Direct Link to File. 1249 words, 7 minute read, 4 paperback pages

I. Ways of Assigning a Classification

There are many ways of obtaining classifications, both for humans and for machines. In this section will enumerate some of them.

Note that in the generalizing statements and terminology that follows, we are performing a classification of methods of classifciation! Whether it is a “taxonomy” depends on wether you think that terms needs to be exhaustive – covering all cases – or not. What follows is not necessarily exhaustive, but serves as a broad coverage of the most common “types”.

  • Dividing
  • Aggregating / Clustering

1. Dividing

1.1 Thresholding

The most common way is to generate some numerical “score,” and then assign a threshold value (or set of values), such as when converting a 100-percentile score to a letter grade, on the basis of various thresholds for each grade.

For a single score, we can view the data as being spread out on the number line, and the threshold is a single value of the score, such that data values above the threshold are assigned to one class, and values above go to a different class.

We need not spread the data along a one-dimensional line, though. We could spread out the data along a plane, and then have a line that forms the boundary between one class another. This is still often done via a threshold value, such as in this example below (sketch), but not necessarily.

For data spread in 3 dimensions, the boundary takes the form of a plane, and in more dimensions we speak of the boundary (or “separatrix”) being a “hyperplane.”

1.2 Ranking

This method of thresholding or boundary-drawing is not the only way of doing it. Sometimes you classify by ranking, and taking only the highest-ranking score, or perhaps the 5 highest-ranking scores. We can view this as a sort of “quorum,” whereby you want pick, say, the 5 “winners” from a pool of applicants, regardless of what their scores might be. In contrast, a thresholding or boundary-drawing method would take any applicants who score at least, say 70%, whether that means one winner, or no winners, or everyone’s a winner!

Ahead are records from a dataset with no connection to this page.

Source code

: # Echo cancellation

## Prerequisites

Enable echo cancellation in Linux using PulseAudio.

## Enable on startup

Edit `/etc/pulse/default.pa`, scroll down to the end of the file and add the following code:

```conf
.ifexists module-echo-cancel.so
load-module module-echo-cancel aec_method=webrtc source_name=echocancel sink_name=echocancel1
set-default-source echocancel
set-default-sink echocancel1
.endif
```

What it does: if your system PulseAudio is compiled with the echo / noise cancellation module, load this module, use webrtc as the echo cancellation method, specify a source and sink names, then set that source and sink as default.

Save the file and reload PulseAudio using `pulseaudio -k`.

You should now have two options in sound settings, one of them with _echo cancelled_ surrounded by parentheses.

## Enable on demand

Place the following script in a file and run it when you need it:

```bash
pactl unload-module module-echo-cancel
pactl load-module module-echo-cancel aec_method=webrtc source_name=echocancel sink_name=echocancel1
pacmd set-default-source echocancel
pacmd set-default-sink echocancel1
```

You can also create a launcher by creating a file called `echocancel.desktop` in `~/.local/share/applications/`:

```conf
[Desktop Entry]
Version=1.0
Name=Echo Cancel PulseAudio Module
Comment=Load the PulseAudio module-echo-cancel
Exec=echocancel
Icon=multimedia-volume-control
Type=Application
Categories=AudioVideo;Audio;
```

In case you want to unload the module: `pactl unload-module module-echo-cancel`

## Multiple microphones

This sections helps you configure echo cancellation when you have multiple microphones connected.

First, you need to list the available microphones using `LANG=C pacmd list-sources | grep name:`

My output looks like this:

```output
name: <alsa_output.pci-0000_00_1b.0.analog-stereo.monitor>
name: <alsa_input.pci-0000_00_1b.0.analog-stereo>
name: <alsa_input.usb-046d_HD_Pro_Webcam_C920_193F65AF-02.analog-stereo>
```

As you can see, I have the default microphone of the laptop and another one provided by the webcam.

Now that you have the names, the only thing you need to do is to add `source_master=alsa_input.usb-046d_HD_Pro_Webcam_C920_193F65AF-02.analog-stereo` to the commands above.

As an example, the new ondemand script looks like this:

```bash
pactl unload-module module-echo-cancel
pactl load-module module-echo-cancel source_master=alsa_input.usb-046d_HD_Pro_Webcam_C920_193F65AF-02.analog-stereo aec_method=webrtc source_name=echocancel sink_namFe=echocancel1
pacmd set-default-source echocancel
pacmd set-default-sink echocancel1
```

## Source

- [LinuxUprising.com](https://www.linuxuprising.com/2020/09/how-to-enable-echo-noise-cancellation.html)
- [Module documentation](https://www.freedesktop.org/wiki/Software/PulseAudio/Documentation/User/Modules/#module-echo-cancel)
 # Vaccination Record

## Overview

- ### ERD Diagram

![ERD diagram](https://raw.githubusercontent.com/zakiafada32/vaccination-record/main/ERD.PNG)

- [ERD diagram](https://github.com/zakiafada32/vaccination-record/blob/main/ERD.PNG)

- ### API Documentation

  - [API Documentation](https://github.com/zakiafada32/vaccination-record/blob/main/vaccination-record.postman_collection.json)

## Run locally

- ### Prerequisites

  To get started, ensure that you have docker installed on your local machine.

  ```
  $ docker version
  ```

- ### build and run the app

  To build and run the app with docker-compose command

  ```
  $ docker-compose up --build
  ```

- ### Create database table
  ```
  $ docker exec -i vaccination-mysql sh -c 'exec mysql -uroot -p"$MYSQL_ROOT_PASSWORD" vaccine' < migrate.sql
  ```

For ML classifiers, it is often common to state the “Top 1 Accuracy” and the “Top 5 Accuracy” (TODO: learn a bit more about these so I can fill in what these are.)

1.3 Closest-To

A still different way of producing a classification is using a notion of distance: Pick the category that a given data point seems “closest to,” assuming that we’ve already established the “centroids” of the various classes available. This distance-measuring is itself a form of a “similarity measure”: we pick the class that is most similar, either defined by shorted distance to something, or smallest angle of deviation from something (we’ll talk about the “cosine similarity” later).

The method of distance-similarity sounds “similar” to the notion of prototypes put forward by psychologist Eleanor Rosch in the 1970s. For Rosch, people establish categories based on some “typical example” – where by typical we mean “(most) indicative of the type” not necessarily “frequent.” The prototype need not correspond to an actual real instance; for example someone’s prototype of “bird” may be something that has a beak, and feathers, and wings, and [bird-like?] feet, but perhaps not a particular bird or even particular breed of bird.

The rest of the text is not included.